O Brasil de Fato conversou com três responsáveis por estudantes da escola. Os nomes das pessoas entrevistadas serão mantidos em sigilo, pois todos temem represálias. Na tarde desta segunda-feira, um grupo de mães procurou apoio na Ordem dos Advogados do Brasil (OAB).
Escola atende alunos do Ensino Fundamental – Divulgação/Ana Pinheiro
Após ouvir os relatos, o advogado Silas Franco, da Comissão de Direitos Humanos da OAB, concluiu que os jovens foram submetidos a uma série de violações de direitos humanos.
“Não foi uma ação de cidadania”, define o advogado. “Foi assim, à revelia mesmo. Foi a força. Foram lá e cortaram o cabelo dessas crianças, dizendo que, por exemplo, determinado corte é corte de facção. Então, você tem que cortar esse cabelo”.
Como ficaram horas debaixo do sol quente, alguns adolescentes chegaram a passar mal. De acordo com Joice, os policiais ficavam caminhando ao redor dos jovens, proferindo ameaças. “É assim que vai acontecer com vocês, porque daqui, um dia vocês vão tudo para o presídio”, teriam dito.

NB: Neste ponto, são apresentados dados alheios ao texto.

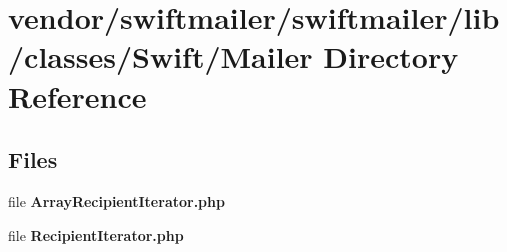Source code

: \section{vendor/swiftmailer/swiftmailer/lib/classes/\+Swift/\+Mailer Directory Reference}
\label{dir_6aa9d8b7c10573b074e322884012a68f}
\subsection*{Files}
\begin{DoxyCompactItemize}
\item 
file {\bf Array\+Recipient\+Iterator.\+php}
\item 
file {\bf Recipient\+Iterator.\+php}
\end{DoxyCompactItemize}

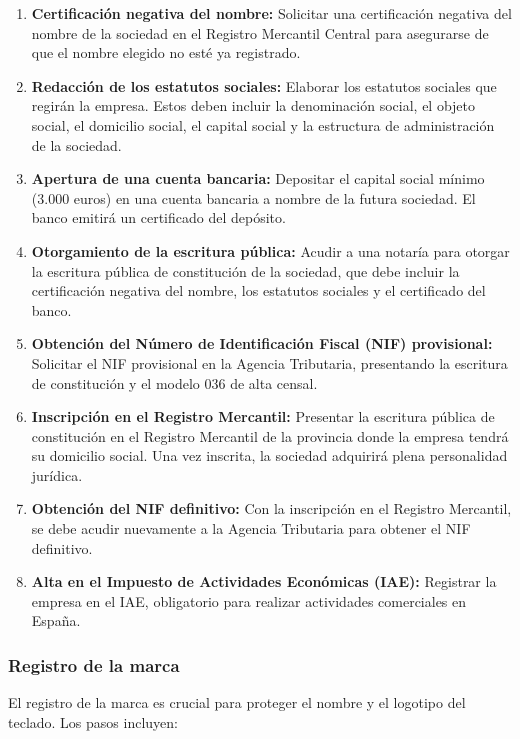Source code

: \begin{enumerate}
    \item \textbf{Certificación negativa del nombre:} Solicitar una certificación negativa del nombre de la sociedad en el Registro Mercantil Central para asegurarse de que el nombre elegido no esté ya registrado.
    \item \textbf{Redacción de los estatutos sociales:} Elaborar los estatutos sociales que regirán la empresa. Estos deben incluir la denominación social, el objeto social, el domicilio social, el capital social y la estructura de administración de la sociedad.
    \item \textbf{Apertura de una cuenta bancaria:} Depositar el capital social mínimo (3.000 euros) en una cuenta bancaria a nombre de la futura sociedad. El banco emitirá un certificado del depósito.
    \item \textbf{Otorgamiento de la escritura pública:} Acudir a una notaría para otorgar la escritura pública de constitución de la sociedad, que debe incluir la certificación negativa del nombre, los estatutos sociales y el certificado del banco.
    \item \textbf{Obtención del Número de Identificación Fiscal (NIF) provisional:} Solicitar el NIF provisional en la Agencia Tributaria, presentando la escritura de constitución y el modelo 036 de alta censal.
    \item \textbf{Inscripción en el Registro Mercantil:} Presentar la escritura pública de constitución en el Registro Mercantil de la provincia donde la empresa tendrá su domicilio social. Una vez inscrita, la sociedad adquirirá plena personalidad jurídica.
    \item \textbf{Obtención del NIF definitivo:} Con la inscripción en el Registro Mercantil, se debe acudir nuevamente a la Agencia Tributaria para obtener el NIF definitivo.
    \item \textbf{Alta en el Impuesto de Actividades Económicas (IAE):} Registrar la empresa en el IAE, obligatorio para realizar actividades comerciales en España.
\end{enumerate}

\subsubsection{Registro de la marca}

El registro de la marca es crucial para proteger el nombre y el logotipo del teclado. Los pasos incluyen:

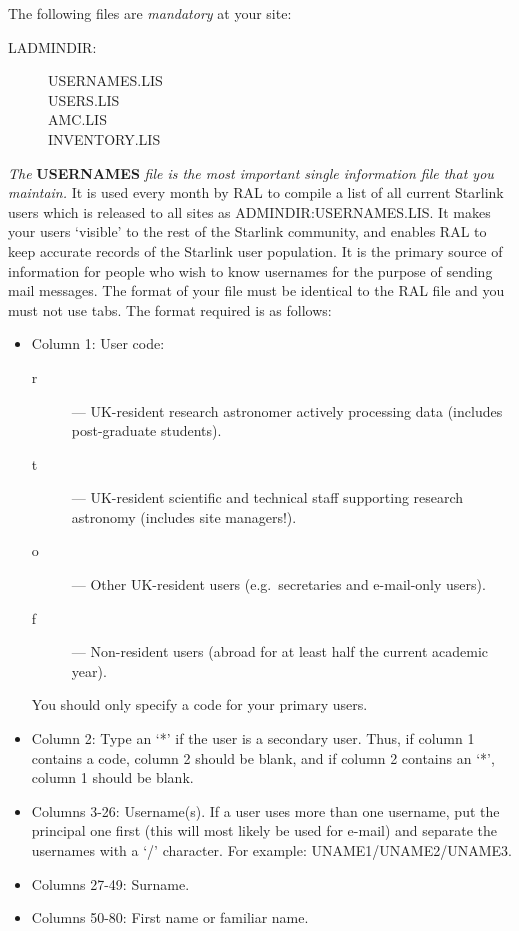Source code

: The following files are {\em mandatory} at your site:
\begin{description}
\begin{description}
\item [LADMINDIR:] \hfill
\begin{description}
\item [USERNAMES.LIS] \hfill
\item [USERS.LIS] \hfill
\item [AMC.LIS] \hfill
\item [INVENTORY.LIS] \hfill
\end{description}
\end{description}
\end{description}
{\em The} {\bf USERNAMES} {\em file is the most important single information
file that you maintain.}
It is used every month by RAL to compile a list of all current Starlink users
which is released to all sites as ADMINDIR:USERNAMES.\-LIS.
It makes your users `visible' to the rest of the Starlink community, and enables
RAL to keep accurate records of the Starlink user population.
It is the primary source of information for people who wish to know usernames
for the purpose of sending mail messages.
The format of your file must be identical to the RAL file and you must not use
tabs.
The format required is as follows:
\begin{itemize}
\item Column 1: User code:
\begin{description}
\begin{description}
\item [r] --- UK-resident research astronomer actively processing data
 (includes post-graduate students).
\item [t] --- UK-resident scientific and technical staff supporting research
 astronomy (includes site managers!).
\item [o] --- Other UK-resident users (e.g.\ secretaries and e-mail-only users).
\item [f] --- Non-resident users (abroad for at least half the current academic
 year).
\end{description}
\end{description}
You should only specify a code for your primary users.
\item Column 2: Type an `*' if the user is a secondary user.
Thus, if column 1 contains a code, column 2 should be blank, and if column 2
contains an `*', column 1 should be blank.
\item Columns 3-26: Username(s).
If a user uses more than one username, put the principal one first (this will
most likely be used for e-mail) and separate the usernames with a `/' character.
For example: UNAME1/UNAME2/UNAME3.
\item Columns 27-49: Surname.
\item Columns 50-80: First name or familiar name.
\end{itemize}
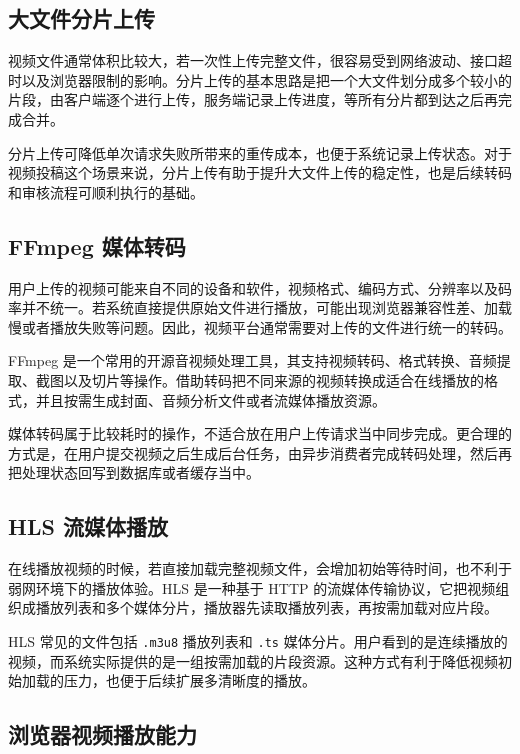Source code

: \subsection{大文件分片上传}
\label{subsec:chunk-upload}

视频文件通常体积比较大，若一次性上传完整文件，很容易受到网络波动、接口超时以及浏览器限制的影响。分片上传的基本思路是把一个大文件划分成多个较小的片段，由客户端逐个进行上传，服务端记录上传进度，等所有分片都到达之后再完成合并。

分片上传可降低单次请求失败所带来的重传成本，也便于系统记录上传状态。对于视频投稿这个场景来说，分片上传有助于提升大文件上传的稳定性，也是后续转码和审核流程可顺利执行的基础。

\subsection{FFmpeg 媒体转码}
\label{subsec:ffmpeg-transcode}

用户上传的视频可能来自不同的设备和软件，视频格式、编码方式、分辨率以及码率并不统一。若系统直接提供原始文件进行播放，可能出现浏览器兼容性差、加载慢或者播放失败等问题。因此，视频平台通常需要对上传的文件进行统一的转码。

FFmpeg 是一个常用的开源音视频处理工具，其支持视频转码、格式转换、音频提取、截图以及切片等操作\cite{ffmpegdocs}。借助转码把不同来源的视频转换成适合在线播放的格式，并且按需生成封面、音频分析文件或者流媒体播放资源。

媒体转码属于比较耗时的操作，不适合放在用户上传请求当中同步完成。更合理的方式是，在用户提交视频之后生成后台任务，由异步消费者完成转码处理，然后再把处理状态回写到数据库或者缓存当中。

\subsection{HLS 流媒体播放}
\label{subsec:hls-streaming}

在线播放视频的时候，若直接加载完整视频文件，会增加初始等待时间，也不利于弱网环境下的播放体验。HLS 是一种基于 HTTP 的流媒体传输协议，它把视频组织成播放列表和多个媒体分片，播放器先读取播放列表，再按需加载对应片段\cite{rfc8216hls}。

HLS 常见的文件包括 \texttt{.m3u8} 播放列表和 \texttt{.ts} 媒体分片。用户看到的是连续播放的视频，而系统实际提供的是一组按需加载的片段资源。这种方式有利于降低视频初始加载的压力，也便于后续扩展多清晰度的播放。

\subsection{浏览器视频播放能力}
\label{subsec:html5-video}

Os insultos e agressões eram direcionados, sobretudo, aos adolescentes que se recusavam a cortar o cabelo. No entanto, mesmo aqueles que estavam de acordo com o padrão imposto pelos PMs sofreram as violências.
“Meu filho, na hora, estava lá”, conta a mãe de outro adolescente que, naquele dia, já estava com o cabelo cortado no padrão exigido pela escola. “Mesmo assim, ele foi xingado de delinquente”, diz.
Na tarde desta segunda-feira, um grupo de mães se reuniu diante da escola para conversar com o representante da OAB e com Ana Pinheiro, que integra a direção da Maloka Socialista, uma organização política da periferia.
“Eu estou um pouco horrorizada com tudo que eu ouvi das mães e dos próprios alunos”, diz Pinheiro. “Porque ninguém espera levar seu filho para a escola, que é um local de aprendizado, de convivência comunitária e que deveria ser de segurança. Ninguém leva seu filho para esse espaço para levar porrada e ser chamado de bandido”.
As mães informaram que irão levar o caso ao Ministério Público. O Brasil de Fato entrou em contato com as secretarias de Educação e de Segurança Pública do Amazonas, mas não teve retorno até a publicação deste texto.
Sobre o Pesac
Criado em 2018, o programa Escola Segura, Aluno Cidadão (Pesac) é uma parceria entre a Secretaria de Educação e a Polícia Militar do estado do Amazonas.
De acordo com uma publicação do site oficial da PM, “objetivo é promover a cidadania, meritocracia, espírito de liderança, civismo e a disciplina na rede de Ensino Público no Amazonas, com possível expansão para outros estados do país, através de uma gestão cívico-militar desenvolvida em conjunto com ações preventivas de segurança pública”.